The Prevalence of Disease Clusters in Older Adults with Multiple Chronic Diseases – A Systematic Literature Review  [PDF]
Judith Sinnige, Jozé Braspenning, Fran?ois Schellevis, Irina Stirbu-Wagner, Gert Westert, Joke Korevaar
PLOS ONE , 2013, DOI: 10.1371/journal.pone.0079641
Abstract: Background Since most clinical guidelines address single diseases, treatment of patients with multimorbidity, the co-occurrence of multiple (chronic) diseases within one person, can become complicated. Information on highly prevalent combinations of diseases can set the agenda for guideline development on multimorbidity. With this systematic review we aim to describe the prevalence of disease combinations (i.e. disease clusters) in older patients with multimorbidity, as assessed in available studies. In addition, we intend to acquire information that can be supportive in the process of multimorbidity guideline development.

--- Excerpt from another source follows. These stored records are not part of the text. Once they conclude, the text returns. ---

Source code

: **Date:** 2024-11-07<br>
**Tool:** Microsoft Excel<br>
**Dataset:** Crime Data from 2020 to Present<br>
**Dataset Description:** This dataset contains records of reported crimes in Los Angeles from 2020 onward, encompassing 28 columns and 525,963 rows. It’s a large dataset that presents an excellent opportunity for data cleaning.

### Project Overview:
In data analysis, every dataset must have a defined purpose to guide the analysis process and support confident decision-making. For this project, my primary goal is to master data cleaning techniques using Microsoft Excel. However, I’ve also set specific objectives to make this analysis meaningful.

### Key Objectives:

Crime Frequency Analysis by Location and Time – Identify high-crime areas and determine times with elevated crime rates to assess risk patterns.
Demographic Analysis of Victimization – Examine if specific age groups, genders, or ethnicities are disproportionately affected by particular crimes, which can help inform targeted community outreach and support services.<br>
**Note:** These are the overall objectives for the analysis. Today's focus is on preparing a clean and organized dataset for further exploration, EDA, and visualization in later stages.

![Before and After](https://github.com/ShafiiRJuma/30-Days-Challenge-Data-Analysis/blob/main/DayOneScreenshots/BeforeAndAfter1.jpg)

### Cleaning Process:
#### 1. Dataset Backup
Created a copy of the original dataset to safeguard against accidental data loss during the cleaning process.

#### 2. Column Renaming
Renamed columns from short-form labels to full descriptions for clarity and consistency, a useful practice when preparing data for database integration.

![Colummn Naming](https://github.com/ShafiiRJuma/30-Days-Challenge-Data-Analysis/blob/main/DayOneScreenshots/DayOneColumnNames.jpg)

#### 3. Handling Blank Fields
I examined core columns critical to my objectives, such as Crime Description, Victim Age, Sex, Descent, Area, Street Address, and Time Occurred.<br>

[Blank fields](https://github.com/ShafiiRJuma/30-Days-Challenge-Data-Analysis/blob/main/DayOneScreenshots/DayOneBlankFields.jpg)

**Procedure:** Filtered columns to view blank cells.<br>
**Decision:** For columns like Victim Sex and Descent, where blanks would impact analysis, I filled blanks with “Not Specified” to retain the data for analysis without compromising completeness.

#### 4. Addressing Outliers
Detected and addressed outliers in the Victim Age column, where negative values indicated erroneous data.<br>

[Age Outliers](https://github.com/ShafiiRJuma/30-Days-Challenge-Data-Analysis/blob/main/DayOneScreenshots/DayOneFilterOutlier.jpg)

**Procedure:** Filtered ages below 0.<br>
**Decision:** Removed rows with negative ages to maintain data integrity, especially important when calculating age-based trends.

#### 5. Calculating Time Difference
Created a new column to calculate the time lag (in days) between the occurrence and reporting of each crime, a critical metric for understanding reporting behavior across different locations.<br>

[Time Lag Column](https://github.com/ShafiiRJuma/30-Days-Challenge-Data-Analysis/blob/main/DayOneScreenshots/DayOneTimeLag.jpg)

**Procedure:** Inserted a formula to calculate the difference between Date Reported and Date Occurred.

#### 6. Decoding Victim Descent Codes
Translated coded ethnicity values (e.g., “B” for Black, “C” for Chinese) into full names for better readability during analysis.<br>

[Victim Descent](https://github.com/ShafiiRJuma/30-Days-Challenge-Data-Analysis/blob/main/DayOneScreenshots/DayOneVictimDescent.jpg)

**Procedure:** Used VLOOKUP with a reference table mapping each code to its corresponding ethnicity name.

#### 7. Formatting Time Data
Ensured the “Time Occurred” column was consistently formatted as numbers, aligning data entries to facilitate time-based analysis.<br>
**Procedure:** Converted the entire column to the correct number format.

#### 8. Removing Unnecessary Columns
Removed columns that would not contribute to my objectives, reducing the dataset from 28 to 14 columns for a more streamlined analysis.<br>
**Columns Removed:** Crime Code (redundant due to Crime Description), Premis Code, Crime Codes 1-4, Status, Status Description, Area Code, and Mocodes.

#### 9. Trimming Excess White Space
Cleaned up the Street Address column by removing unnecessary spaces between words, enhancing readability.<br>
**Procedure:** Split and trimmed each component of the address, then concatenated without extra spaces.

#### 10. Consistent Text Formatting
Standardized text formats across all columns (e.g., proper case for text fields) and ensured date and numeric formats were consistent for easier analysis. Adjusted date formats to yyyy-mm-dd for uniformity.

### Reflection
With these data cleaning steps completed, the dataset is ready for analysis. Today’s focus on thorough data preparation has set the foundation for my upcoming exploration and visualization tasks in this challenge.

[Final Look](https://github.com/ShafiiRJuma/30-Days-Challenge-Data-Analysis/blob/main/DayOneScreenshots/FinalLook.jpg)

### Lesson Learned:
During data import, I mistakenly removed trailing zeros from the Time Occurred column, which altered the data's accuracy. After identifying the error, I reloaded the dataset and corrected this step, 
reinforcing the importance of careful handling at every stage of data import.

Methods We searched MEDLINE, Embase and the Cochrane Library for all types of studies published between January 2000 and September 2012. We included empirical studies focused on multimorbidity or comorbidity that reported prevalence rates of combinations of two or more diseases. Results Our search yielded 3070 potentially eligible articles, of which 19 articles, representing 23 observational studies, turned out to meet all our quality and inclusion criteria after full text review. These studies provided prevalence rates of 165 combinations of two diseases (i.e. disease pairs). Twenty disease pairs, concerning 12 different diseases, were described in at least 3 studies. Depression was found to be the disease that was most commonly clustered, and was paired with 8 different diseases, in the available studies. Hypertension and diabetes mellitus were found to be the second most clustered diseases, both with 6 different diseases. Prevalence rates for each disease combination varied considerably per study, but were highest for the pairs that included hypertension, coronary artery disease, and diabetes mellitus. Conclusions Twenty disease pairs were assessed most frequently in patients with multimorbidity. These disease combinations could serve as a first priority setting towards the development of multimorbidity guidelines, starting with the diseases with the highest observed prevalence rates and those with potential interacting treatment plans.